REQUIRED WORK: Your copy should repeat each record below exactly and contain no images.

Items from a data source
%%

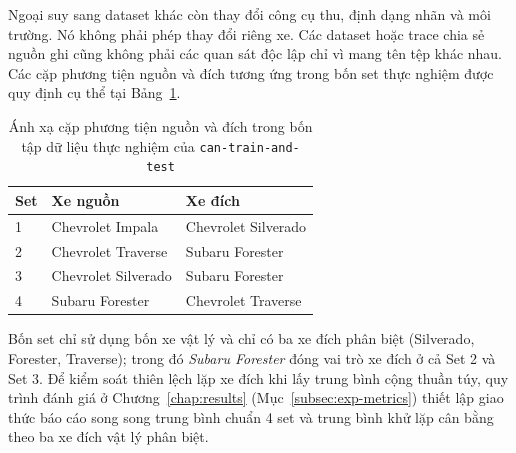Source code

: \documentclass[12pt, a4paper, reqno, oneside]{book}
\begin{document}
Ngoại suy sang dataset khác còn thay đổi công cụ thu, định dạng nhãn và môi trường. Nó không phải phép thay đổi riêng xe. Các dataset hoặc trace chia sẻ nguồn ghi cũng không phải các quan sát độc lập chỉ vì mang tên tệp khác nhau. Các cặp phương tiện nguồn và đích tương ứng trong bốn set thực nghiệm được quy định cụ thể tại Bảng~\ref{tab:vehicle_pairs}.

\begin{table}[htbp]\centering
\caption[Ánh xạ cặp phương tiện nguồn và đích trong bốn tập dữ liệu]{Ánh xạ cặp phương tiện nguồn và đích trong bốn tập dữ liệu thực nghiệm của \texttt{can-train-and-test}}\label{tab:vehicle_pairs}
\begin{tabular}{lll}\toprule Set & Xe nguồn & Xe đích\\\midrule
1 & Chevrolet Impala & Chevrolet Silverado\\
2 & Chevrolet Traverse & Subaru Forester\\
3 & Chevrolet Silverado & Subaru Forester\\
4 & Subaru Forester & Chevrolet Traverse\\\bottomrule\end{tabular}
\end{table}

Bốn set chỉ sử dụng bốn xe vật lý và chỉ có ba xe đích phân biệt (Silverado, Forester, Traverse); trong đó \textit{Subaru Forester} đóng vai trò xe đích ở cả Set 2 và Set 3. Để kiểm soát thiên lệch lặp xe đích khi lấy trung bình cộng thuần túy, quy trình đánh giá ở Chương~\ref{chap:results} (Mục~\ref{subsec:exp-metrics}) thiết lập giao thức báo cáo song song trung bình chuẩn 4 set và trung bình khử lặp cân bằng theo ba xe đích vật lý phân biệt.
\end{document}
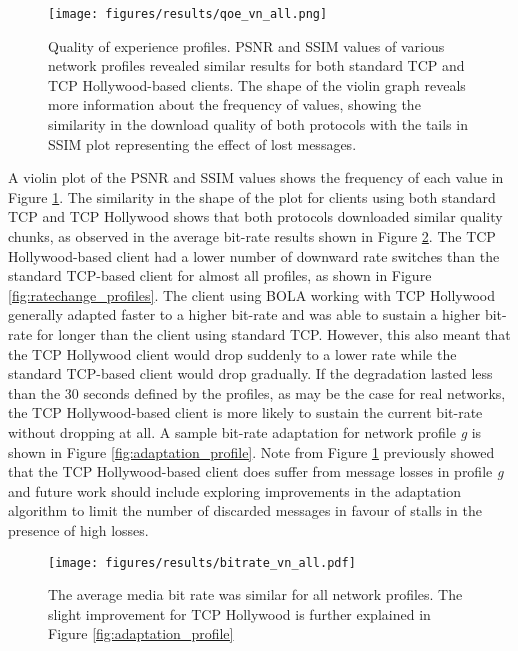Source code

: \begin{figure}
  \centering
  \texttt{[image: figures/results/qoe\_vn\_all.png]}
  \caption{Quality of experience profiles. PSNR and SSIM values of various network profiles 
           revealed similar results for both standard TCP and TCP Hollywood-based clients. The 
           shape of the violin graph reveals more information about the frequency of values, 
           showing the similarity in the download quality of both protocols with the tails in 
           SSIM plot representing the effect of lost messages.}
  \label{fig:qoe_profiles}
\end{figure}

A violin plot of the PSNR and SSIM values shows the frequency of each value in Figure 
\ref{fig:qoe_profiles}. The similarity in the shape of the plot for clients using both 
standard TCP and TCP Hollywood shows that both protocols downloaded similar quality chunks, 
as observed in the average bit-rate results shown in Figure \ref{fig:rate_profiles}. The TCP Hollywood-based client had 
a lower number of downward rate switches than the standard TCP-based client for almost all 
profiles, as shown in Figure \ref{fig:ratechange_profiles}. The client using BOLA working
with TCP Hollywood generally adapted faster to a higher bit-rate and was able to sustain a
higher bit-rate for longer than the client using standard TCP. However, this also meant that 
the TCP Hollywood client would drop suddenly to a lower rate while the standard TCP-based 
client would drop
gradually. If the degradation lasted less than the 30 seconds defined by the profiles, as
may be the case for real networks, the TCP Hollywood-based client is more likely to sustain 
the current bit-rate without dropping at all. A sample bit-rate adaptation for network profile 
\emph{g} is shown in Figure \ref{fig:adaptation_profile}. Note from Figure \ref{fig:qoe_profiles}
previously showed that the TCP Hollywood-based client does suffer from message losses in profile 
\emph{g} and future work should include exploring improvements in the adaptation algorithm to 
limit the number of discarded messages in favour of stalls in the presence of high losses. 

\begin{figure}
  \centering
  \texttt{[image: figures/results/bitrate\_vn\_all.pdf]}
  \caption{The average media bit rate was similar for all network profiles. The slight improvement for TCP Hollywood is further explained in Figure \ref{fig:adaptation_profile} }
  \label{fig:rate_profiles}
\end{figure}


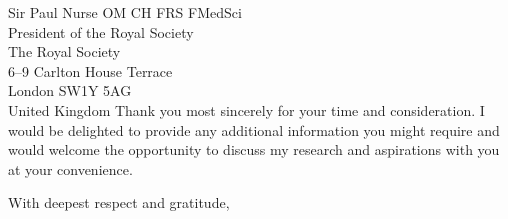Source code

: \documentclass[12pt,a4paper]{letter}
\begin{document}
\begin{letter}{Sir Paul Nurse OM CH FRS FMedSci\\President of the Royal Society\\The Royal Society\\6--9 Carlton House Terrace\\London SW1Y 5AG\\United Kingdom}
Thank you most sincerely for your time and consideration. I would be delighted to provide any additional information you might require and would welcome the opportunity to discuss my research and aspirations with you at your convenience.

\closing{With deepest respect and gratitude,}

\signature{Deborah Akuoko}


\end{letter}
\end{document}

%%

ANSWER TO THIS TASK:
Source code

: \documentclass[12pt, a4paper, reqno, oneside]{book}
\begin{document}
Ngoại suy sang dataset khác còn thay đổi công cụ thu, định dạng nhãn và môi trường. Nó không phải phép thay đổi riêng xe. Các dataset hoặc trace chia sẻ nguồn ghi cũng không phải các quan sát độc lập chỉ vì mang tên tệp khác nhau. Các cặp phương tiện nguồn và đích tương ứng trong bốn set thực nghiệm được quy định cụ thể tại Bảng~\ref{tab:vehicle_pairs}.

\begin{table}[htbp]\centering
\caption[Ánh xạ cặp phương tiện nguồn và đích trong bốn tập dữ liệu]{Ánh xạ cặp phương tiện nguồn và đích trong bốn tập dữ liệu thực nghiệm của \texttt{can-train-and-test}}\label{tab:vehicle_pairs}
\begin{tabular}{lll}\toprule Set & Xe nguồn & Xe đích\\\midrule
1 & Chevrolet Impala & Chevrolet Silverado\\
2 & Chevrolet Traverse & Subaru Forester\\
3 & Chevrolet Silverado & Subaru Forester\\
4 & Subaru Forester & Chevrolet Traverse\\\bottomrule\end{tabular}
\end{table}

Bốn set chỉ sử dụng bốn xe vật lý và chỉ có ba xe đích phân biệt (Silverado, Forester, Traverse); trong đó \textit{Subaru Forester} đóng vai trò xe đích ở cả Set 2 và Set 3. Để kiểm soát thiên lệch lặp xe đích khi lấy trung bình cộng thuần túy, quy trình đánh giá ở Chương~\ref{chap:results} (Mục~\ref{subsec:exp-metrics}) thiết lập giao thức báo cáo song song trung bình chuẩn 4 set và trung bình khử lặp cân bằng theo ba xe đích vật lý phân biệt.
\end{document}
Source code

: \begin{figure}
  \centering
  \texttt{[image: figures/results/qoe\_vn\_all.png]}
  \caption{Quality of experience profiles. PSNR and SSIM values of various network profiles 
           revealed similar results for both standard TCP and TCP Hollywood-based clients. The 
           shape of the violin graph reveals more information about the frequency of values, 
           showing the similarity in the download quality of both protocols with the tails in 
           SSIM plot representing the effect of lost messages.}
  \label{fig:qoe_profiles}
\end{figure}

A violin plot of the PSNR and SSIM values shows the frequency of each value in Figure 
\ref{fig:qoe_profiles}. The similarity in the shape of the plot for clients using both 
standard TCP and TCP Hollywood shows that both protocols downloaded similar quality chunks, 
as observed in the average bit-rate results shown in Figure \ref{fig:rate_profiles}. The TCP Hollywood-based client had 
a lower number of downward rate switches than the standard TCP-based client for almost all 
profiles, as shown in Figure \ref{fig:ratechange_profiles}. The client using BOLA working
with TCP Hollywood generally adapted faster to a higher bit-rate and was able to sustain a
higher bit-rate for longer than the client using standard TCP. However, this also meant that 
the TCP Hollywood client would drop suddenly to a lower rate while the standard TCP-based 
client would drop
gradually. If the degradation lasted less than the 30 seconds defined by the profiles, as
may be the case for real networks, the TCP Hollywood-based client is more likely to sustain 
the current bit-rate without dropping at all. A sample bit-rate adaptation for network profile 
\emph{g} is shown in Figure \ref{fig:adaptation_profile}. Note from Figure \ref{fig:qoe_profiles}
previously showed that the TCP Hollywood-based client does suffer from message losses in profile 
\emph{g} and future work should include exploring improvements in the adaptation algorithm to 
limit the number of discarded messages in favour of stalls in the presence of high losses. 

\begin{figure}
  \centering
  \texttt{[image: figures/results/bitrate\_vn\_all.pdf]}
  \caption{The average media bit rate was similar for all network profiles. The slight improvement for TCP Hollywood is further explained in Figure \ref{fig:adaptation_profile} }
  \label{fig:rate_profiles}
\end{figure}


Source code

: \documentclass[12pt,a4paper]{letter}
\begin{document}
\begin{letter}{Sir Paul Nurse OM CH FRS FMedSci\\President of the Royal Society\\The Royal Society\\6--9 Carlton House Terrace\\London SW1Y 5AG\\United Kingdom}
Thank you most sincerely for your time and consideration. I would be delighted to provide any additional information you might require and would welcome the opportunity to discuss my research and aspirations with you at your convenience.

\closing{With deepest respect and gratitude,}

\signature{Deborah Akuoko}


\end{letter}
\end{document}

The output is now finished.